## ACTIVITY
Could you reproduce, from the records below, everything from the line with "We show an example" down to the line with "OTA-Based LDO's Output", keeping both of those lines and changing nothing?

═══

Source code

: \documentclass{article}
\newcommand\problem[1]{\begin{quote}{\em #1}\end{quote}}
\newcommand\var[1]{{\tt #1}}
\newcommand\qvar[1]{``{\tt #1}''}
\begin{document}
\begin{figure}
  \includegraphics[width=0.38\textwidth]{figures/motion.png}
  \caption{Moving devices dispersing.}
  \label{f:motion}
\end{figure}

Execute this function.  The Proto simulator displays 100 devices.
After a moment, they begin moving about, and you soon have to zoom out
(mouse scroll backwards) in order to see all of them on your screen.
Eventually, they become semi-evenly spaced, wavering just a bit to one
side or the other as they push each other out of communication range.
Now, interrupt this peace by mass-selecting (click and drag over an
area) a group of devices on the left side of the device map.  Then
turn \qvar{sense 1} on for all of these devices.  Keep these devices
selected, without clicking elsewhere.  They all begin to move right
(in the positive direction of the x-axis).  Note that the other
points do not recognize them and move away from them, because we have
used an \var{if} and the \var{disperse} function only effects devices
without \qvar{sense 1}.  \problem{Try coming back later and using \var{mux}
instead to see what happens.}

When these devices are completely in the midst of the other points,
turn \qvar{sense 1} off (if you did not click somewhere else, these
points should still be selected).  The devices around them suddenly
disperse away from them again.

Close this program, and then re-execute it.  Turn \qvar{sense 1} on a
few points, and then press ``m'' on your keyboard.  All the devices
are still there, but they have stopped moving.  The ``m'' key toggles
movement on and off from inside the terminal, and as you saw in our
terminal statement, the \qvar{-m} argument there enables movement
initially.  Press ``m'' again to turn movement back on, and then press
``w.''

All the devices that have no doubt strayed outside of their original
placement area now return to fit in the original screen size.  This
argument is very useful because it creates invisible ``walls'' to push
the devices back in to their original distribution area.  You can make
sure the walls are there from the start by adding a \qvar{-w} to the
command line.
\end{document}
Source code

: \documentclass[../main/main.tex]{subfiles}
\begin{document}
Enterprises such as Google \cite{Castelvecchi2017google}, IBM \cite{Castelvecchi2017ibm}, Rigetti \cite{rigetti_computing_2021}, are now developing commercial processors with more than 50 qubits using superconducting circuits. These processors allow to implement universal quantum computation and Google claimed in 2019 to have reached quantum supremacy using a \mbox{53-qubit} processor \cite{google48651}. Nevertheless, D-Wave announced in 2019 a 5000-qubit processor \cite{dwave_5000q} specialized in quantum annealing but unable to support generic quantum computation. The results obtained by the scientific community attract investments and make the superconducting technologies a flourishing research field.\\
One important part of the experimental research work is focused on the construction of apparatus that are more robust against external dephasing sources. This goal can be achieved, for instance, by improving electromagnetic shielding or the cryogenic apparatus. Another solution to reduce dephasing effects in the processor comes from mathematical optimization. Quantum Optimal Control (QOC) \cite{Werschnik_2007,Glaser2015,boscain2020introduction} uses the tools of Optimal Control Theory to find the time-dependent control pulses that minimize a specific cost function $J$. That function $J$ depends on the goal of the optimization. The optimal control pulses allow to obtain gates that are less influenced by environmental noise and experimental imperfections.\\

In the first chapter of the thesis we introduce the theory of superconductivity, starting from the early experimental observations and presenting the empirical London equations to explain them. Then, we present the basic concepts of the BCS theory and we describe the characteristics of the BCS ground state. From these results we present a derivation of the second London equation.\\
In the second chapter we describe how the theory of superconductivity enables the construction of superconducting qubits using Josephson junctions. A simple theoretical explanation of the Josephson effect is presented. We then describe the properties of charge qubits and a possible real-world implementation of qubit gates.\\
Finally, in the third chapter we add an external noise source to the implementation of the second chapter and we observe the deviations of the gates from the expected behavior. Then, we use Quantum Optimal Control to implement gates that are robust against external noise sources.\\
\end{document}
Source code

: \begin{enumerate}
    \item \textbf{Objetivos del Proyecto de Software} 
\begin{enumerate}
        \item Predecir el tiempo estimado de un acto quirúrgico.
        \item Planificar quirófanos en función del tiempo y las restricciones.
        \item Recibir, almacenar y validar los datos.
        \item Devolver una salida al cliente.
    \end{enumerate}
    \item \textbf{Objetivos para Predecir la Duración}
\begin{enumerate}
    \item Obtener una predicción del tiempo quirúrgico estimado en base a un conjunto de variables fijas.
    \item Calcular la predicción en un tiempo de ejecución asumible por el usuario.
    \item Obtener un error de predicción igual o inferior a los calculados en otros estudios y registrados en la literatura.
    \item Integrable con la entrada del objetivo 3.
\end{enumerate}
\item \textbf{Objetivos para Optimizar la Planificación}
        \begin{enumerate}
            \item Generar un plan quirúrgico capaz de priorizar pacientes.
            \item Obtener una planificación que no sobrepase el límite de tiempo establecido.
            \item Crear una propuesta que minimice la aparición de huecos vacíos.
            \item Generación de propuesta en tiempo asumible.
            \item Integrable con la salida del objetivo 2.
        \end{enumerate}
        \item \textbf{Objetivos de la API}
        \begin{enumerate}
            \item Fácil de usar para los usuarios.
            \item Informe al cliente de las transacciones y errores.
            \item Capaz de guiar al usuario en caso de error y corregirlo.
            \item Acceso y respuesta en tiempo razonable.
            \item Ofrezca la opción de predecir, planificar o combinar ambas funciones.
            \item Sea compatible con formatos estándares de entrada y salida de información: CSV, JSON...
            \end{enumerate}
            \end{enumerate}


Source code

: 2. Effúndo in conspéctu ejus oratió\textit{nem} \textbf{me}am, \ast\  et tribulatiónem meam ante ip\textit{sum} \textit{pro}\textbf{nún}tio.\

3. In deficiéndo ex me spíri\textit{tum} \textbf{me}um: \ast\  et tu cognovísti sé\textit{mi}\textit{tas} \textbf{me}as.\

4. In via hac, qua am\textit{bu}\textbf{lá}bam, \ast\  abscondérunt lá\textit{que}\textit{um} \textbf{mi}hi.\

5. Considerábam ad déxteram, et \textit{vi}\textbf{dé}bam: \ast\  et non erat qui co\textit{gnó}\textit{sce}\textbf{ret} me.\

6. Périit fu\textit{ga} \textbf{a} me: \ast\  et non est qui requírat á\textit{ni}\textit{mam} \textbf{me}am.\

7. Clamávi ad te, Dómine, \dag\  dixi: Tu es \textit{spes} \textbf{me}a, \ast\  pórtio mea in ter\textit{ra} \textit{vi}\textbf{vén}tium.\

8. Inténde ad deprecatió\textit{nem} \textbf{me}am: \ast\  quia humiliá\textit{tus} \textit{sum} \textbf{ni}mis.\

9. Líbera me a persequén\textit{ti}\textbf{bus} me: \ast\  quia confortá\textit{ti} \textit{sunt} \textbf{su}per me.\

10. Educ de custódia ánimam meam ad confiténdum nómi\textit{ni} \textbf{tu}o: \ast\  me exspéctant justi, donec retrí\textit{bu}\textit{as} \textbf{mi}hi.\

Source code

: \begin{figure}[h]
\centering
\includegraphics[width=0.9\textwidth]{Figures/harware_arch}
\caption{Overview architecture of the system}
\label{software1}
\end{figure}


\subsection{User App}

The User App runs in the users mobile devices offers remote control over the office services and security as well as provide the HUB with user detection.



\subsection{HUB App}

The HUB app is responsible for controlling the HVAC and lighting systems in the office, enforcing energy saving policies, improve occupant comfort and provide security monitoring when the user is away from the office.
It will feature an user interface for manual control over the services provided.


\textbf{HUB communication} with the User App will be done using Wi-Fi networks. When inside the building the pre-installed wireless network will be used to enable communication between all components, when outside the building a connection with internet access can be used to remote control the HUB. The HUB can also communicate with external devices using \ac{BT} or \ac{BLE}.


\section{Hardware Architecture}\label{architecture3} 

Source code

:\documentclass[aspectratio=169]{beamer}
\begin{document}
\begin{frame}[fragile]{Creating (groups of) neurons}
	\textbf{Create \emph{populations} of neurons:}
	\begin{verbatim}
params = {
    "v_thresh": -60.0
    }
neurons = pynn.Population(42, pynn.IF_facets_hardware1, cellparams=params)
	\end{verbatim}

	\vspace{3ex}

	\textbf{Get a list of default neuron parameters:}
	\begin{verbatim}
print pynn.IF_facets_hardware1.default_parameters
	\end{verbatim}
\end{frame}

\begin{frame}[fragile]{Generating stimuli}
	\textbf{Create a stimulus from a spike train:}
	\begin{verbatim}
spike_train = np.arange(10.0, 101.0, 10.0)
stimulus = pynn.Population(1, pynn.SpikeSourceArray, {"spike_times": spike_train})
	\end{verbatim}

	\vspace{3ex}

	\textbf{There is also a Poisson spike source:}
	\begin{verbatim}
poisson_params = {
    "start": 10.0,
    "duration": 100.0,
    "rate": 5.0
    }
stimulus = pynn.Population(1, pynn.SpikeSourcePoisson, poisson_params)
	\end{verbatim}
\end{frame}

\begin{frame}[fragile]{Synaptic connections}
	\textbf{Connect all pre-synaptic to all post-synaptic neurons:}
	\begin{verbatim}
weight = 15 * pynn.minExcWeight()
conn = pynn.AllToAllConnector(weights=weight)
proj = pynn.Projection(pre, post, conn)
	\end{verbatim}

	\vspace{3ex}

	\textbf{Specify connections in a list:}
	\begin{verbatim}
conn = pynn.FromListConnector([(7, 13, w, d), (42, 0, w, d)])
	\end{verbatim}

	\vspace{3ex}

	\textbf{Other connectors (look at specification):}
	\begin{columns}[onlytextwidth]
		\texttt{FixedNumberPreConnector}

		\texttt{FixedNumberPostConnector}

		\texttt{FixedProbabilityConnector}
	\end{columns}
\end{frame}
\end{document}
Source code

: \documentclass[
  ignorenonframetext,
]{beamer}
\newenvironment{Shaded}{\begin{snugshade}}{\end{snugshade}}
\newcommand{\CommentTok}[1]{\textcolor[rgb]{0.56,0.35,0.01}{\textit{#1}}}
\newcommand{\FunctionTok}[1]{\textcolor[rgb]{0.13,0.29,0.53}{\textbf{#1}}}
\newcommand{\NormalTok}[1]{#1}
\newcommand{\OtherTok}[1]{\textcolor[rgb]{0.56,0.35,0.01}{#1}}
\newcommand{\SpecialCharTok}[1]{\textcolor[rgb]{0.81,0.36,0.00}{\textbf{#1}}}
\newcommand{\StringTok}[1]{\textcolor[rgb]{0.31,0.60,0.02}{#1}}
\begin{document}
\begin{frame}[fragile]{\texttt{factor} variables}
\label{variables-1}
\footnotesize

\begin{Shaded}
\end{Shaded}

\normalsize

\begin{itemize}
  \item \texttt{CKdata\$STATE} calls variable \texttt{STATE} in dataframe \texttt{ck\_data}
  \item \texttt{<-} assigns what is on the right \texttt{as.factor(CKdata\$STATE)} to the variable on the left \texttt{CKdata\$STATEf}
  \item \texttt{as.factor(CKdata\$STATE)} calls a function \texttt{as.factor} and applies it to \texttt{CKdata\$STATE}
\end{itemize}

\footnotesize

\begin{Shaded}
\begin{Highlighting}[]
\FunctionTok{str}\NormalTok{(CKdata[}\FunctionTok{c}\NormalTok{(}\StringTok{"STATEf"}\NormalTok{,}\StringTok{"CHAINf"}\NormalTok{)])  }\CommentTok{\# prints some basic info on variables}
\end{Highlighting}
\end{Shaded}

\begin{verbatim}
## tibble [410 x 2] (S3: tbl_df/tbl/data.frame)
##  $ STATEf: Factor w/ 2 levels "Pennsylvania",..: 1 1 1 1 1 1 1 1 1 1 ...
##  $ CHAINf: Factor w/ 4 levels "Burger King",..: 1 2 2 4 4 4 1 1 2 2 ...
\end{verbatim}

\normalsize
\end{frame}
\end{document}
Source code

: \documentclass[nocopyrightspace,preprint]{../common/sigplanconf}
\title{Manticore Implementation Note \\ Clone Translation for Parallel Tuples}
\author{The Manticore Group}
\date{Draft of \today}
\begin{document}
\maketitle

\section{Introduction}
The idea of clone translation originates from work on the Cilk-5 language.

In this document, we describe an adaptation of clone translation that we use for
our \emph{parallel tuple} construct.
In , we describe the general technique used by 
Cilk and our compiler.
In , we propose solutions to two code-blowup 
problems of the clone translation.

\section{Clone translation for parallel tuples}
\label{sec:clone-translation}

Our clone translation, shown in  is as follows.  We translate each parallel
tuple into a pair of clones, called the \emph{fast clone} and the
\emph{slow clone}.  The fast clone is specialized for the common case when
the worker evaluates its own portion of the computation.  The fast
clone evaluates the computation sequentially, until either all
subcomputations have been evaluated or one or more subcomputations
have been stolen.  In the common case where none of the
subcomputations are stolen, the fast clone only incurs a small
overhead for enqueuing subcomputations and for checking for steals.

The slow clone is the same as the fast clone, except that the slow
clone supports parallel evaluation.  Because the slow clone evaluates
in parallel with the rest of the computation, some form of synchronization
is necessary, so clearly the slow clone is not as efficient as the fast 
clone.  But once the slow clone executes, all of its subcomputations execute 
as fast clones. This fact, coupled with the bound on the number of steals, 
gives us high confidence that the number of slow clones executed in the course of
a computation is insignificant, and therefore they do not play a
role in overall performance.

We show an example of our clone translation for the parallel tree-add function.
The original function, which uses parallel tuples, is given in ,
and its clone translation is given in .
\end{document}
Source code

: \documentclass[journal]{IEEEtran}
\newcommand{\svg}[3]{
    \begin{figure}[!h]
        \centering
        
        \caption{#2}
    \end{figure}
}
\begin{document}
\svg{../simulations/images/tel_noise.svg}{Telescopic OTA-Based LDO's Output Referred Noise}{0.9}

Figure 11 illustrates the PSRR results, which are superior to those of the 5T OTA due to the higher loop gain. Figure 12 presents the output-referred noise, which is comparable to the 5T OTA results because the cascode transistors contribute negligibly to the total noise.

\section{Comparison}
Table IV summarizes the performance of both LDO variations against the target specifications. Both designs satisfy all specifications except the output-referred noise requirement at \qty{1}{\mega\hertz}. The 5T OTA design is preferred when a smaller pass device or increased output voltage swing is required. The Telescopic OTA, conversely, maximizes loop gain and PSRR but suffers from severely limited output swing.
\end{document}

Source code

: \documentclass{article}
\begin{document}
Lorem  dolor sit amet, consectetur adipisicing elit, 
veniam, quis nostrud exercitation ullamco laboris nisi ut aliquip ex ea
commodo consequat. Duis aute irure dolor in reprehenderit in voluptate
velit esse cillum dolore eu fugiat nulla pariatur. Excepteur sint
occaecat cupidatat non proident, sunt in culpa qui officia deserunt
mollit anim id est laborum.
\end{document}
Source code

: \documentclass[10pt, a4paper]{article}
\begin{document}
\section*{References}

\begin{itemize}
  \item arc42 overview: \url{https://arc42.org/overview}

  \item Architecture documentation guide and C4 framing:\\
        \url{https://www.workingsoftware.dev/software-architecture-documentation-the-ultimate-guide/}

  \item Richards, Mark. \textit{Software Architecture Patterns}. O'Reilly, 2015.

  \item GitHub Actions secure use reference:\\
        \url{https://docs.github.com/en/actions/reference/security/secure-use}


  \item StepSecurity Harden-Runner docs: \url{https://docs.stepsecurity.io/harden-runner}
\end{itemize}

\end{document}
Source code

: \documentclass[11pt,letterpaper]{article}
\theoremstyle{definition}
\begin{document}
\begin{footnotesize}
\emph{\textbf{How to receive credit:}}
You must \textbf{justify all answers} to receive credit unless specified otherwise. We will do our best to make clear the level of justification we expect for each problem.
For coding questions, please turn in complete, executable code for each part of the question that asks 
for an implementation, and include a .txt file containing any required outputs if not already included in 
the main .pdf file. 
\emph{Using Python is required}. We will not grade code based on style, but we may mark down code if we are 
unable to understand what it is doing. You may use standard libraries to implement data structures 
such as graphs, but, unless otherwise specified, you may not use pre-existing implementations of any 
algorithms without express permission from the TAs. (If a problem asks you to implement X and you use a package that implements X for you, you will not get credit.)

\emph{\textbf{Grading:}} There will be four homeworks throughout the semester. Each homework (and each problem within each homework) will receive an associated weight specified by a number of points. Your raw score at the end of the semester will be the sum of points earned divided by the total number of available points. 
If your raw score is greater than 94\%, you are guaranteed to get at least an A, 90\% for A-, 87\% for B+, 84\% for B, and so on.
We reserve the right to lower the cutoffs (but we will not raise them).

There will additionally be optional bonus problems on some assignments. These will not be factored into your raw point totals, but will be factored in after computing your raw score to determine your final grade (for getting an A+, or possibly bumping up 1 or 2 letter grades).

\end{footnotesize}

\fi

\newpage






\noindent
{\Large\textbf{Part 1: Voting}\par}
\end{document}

═══

## ANSWER SECTION
We show an example of our clone translation for the parallel tree-add function.
The original function, which uses parallel tuples, is given in ,
and its clone translation is given in .
\end{document}
Source code

: \documentclass[journal]{IEEEtran}
\newcommand{\svg}[3]{
    \begin{figure}[!h]
        \centering
        
        \caption{#2}
    \end{figure}
}
\begin{document}
\svg{../simulations/images/tel_noise.svg}{Telescopic OTA-Based LDO's Output Referred Noise}{0.9}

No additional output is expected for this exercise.